As an owner of Albion ONE, I agree with a few other posters that based on what I've seen of Audio Imperia's Nucleus, I'd go with that instead of Albion ONE. I was actually pretty disappointed with Albion ONE, and virtually never use it, except for some of the loops and percussion.


----------



## Kaufmanmoon (Sep 26, 2019)

I did an experiment a couple of years ago where I loaded up the following standard long patches
Albion 1
Albion One
Albion 2
Symphonic Strings
Chamber Strings

I played into logic and record a part, not exactly the same on each, just playing where the patch took me.
I also recorded myself, talking how I felt the patch sounded while playing it and how it felt under my fingers.
I was sure on my favourites after going through them all when recording.
When I listened back however the libraries sounded different to me, the experience was not the same.
It made me realise that it's as much about the moment (the attack) of the patch that made me feel a certain way.
Albion One has a faster attack and feel more synth like, whereas Albion 1 and 2 have a slower attack and just a gentle fall into the sound which is very pleasing.
Albion One doesn't sound as synth like when listening back, only when I'm actually playing in. 

I believe this is one of the reasons why people enjoy the original Albion over the latter release as much as the noise and imperfections.

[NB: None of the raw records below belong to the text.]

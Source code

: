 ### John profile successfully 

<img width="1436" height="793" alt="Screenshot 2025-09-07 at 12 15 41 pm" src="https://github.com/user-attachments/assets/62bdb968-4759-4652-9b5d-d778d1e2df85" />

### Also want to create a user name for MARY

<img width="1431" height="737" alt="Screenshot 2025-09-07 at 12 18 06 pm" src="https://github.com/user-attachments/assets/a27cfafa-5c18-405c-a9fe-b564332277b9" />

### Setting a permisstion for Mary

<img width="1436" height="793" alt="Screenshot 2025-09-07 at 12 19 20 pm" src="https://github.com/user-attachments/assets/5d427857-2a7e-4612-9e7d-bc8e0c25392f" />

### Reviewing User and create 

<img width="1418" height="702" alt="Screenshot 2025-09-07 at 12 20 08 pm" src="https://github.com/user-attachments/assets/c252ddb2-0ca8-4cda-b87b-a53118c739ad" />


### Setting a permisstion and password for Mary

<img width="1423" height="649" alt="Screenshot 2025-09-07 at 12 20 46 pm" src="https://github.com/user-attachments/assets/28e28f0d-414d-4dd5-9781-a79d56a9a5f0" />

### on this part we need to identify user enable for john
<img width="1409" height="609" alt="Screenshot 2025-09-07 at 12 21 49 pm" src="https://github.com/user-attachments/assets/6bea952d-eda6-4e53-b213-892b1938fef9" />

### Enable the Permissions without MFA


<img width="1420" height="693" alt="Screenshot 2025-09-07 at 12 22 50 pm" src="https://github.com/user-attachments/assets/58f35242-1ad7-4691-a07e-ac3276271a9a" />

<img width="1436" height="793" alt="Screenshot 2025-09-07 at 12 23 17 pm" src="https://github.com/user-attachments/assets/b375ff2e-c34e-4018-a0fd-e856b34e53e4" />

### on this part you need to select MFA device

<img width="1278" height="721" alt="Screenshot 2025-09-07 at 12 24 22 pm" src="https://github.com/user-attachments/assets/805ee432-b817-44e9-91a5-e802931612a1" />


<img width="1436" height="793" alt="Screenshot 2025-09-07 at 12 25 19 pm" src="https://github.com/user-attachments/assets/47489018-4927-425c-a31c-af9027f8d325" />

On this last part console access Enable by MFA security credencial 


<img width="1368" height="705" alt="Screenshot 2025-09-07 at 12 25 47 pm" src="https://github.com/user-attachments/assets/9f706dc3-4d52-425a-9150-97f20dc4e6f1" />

Take of that what you will but it's worth trying the experiment as I now listen and judge sounds far different now.

For whatever that's worth


----------



## ManicMiner (Sep 26, 2019)

Kaufmanmoon said:


> I believe this is one of the reasons why people enjoy the original Albion over the latter release as much as the noise and imperfections.


Aren't the original legacy Albion1 patches included in Albion One?


----------



## ism (Sep 26, 2019)

ManicMiner said:


> Aren't the original legacy Albion1 patches included in Albion One?

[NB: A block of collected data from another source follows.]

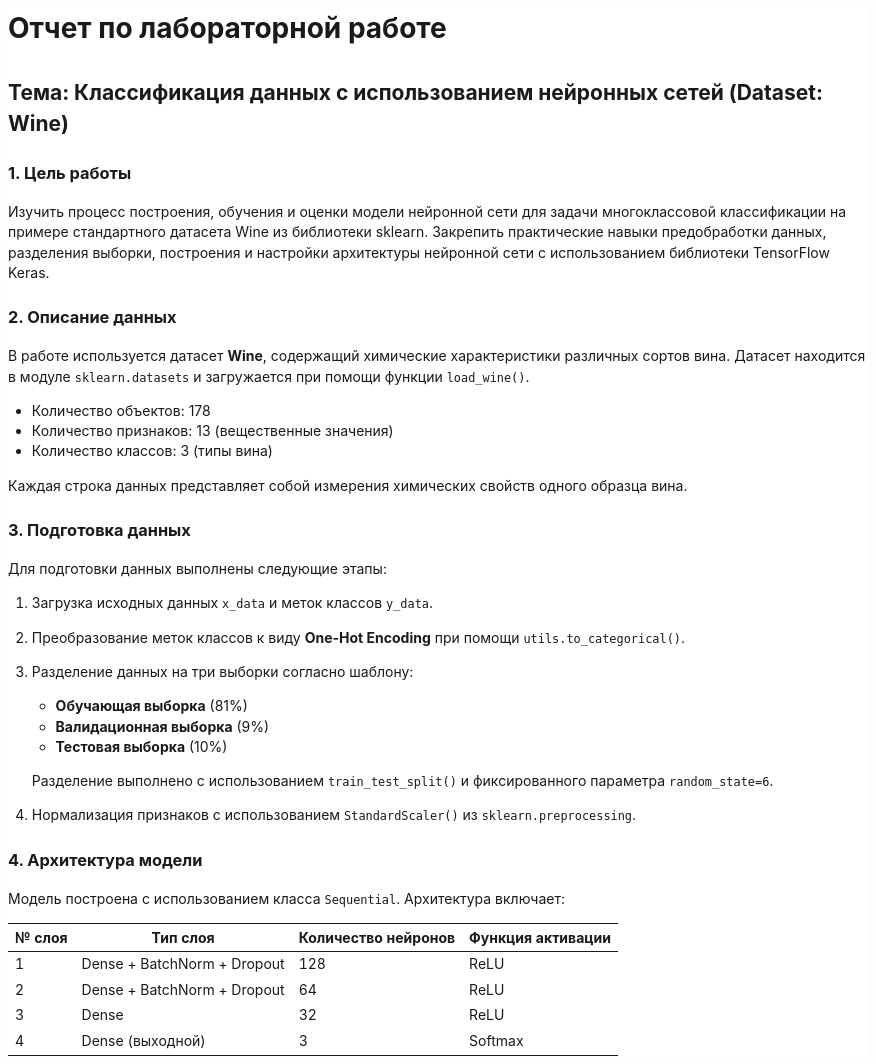 # Отчет по лабораторной работе

## Тема: Классификация данных с использованием нейронных сетей (Dataset: Wine)

### 1. Цель работы

Изучить процесс построения, обучения и оценки модели нейронной сети для задачи многоклассовой классификации на примере стандартного датасета Wine из библиотеки sklearn. Закрепить практические навыки предобработки данных, разделения выборки, построения и настройки архитектуры нейронной сети с использованием библиотеки TensorFlow Keras.

### 2. Описание данных

В работе используется датасет **Wine**, содержащий химические характеристики различных сортов вина. Датасет находится в модуле `sklearn.datasets` и загружается при помощи функции `load_wine()`.

* Количество объектов: 178
* Количество признаков: 13 (вещественные значения)
* Количество классов: 3 (типы вина)

Каждая строка данных представляет собой измерения химических свойств одного образца вина.

### 3. Подготовка данных

Для подготовки данных выполнены следующие этапы:

1. Загрузка исходных данных `x_data` и меток классов `y_data`.
2. Преобразование меток классов к виду **One-Hot Encoding** при помощи `utils.to_categorical()`.
3. Разделение данных на три выборки согласно шаблону:

   * **Обучающая выборка** (81%)
   * **Валидационная выборка** (9%)
   * **Тестовая выборка** (10%)

   Разделение выполнено с использованием `train_test_split()` и фиксированного параметра `random_state=6`.
4. Нормализация признаков с использованием `StandardScaler()` из `sklearn.preprocessing`.

### 4. Архитектура модели

Модель построена с использованием класса `Sequential`. Архитектура включает:

| № слоя | Тип слоя                    | Количество нейронов | Функция активации |
| ------ | --------------------------- | ------------------- | ----------------- |
| 1      | Dense + BatchNorm + Dropout | 128                 | ReLU              |
| 2      | Dense + BatchNorm + Dropout | 64                  | ReLU              |
| 3      | Dense                       | 32                  | ReLU              |
| 4      | Dense (выходной)            | 3                   | Softmax           |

Only a selection of them. No long winds, for instance. Which is a terrible shame.


----------



## Kaufmanmoon (Sep 27, 2019)

Not all of them no.


----------



## S.M Hassani (Nov 21, 2019)

Here's a little surprise from Spitfire:

_Dear Sidi,

We are excited to inform you that as an owner of the legacy Albion ONE, you will receive our new library Original — Epic Strings for free, which is being released today. You will receive an email informing you when your download is ready.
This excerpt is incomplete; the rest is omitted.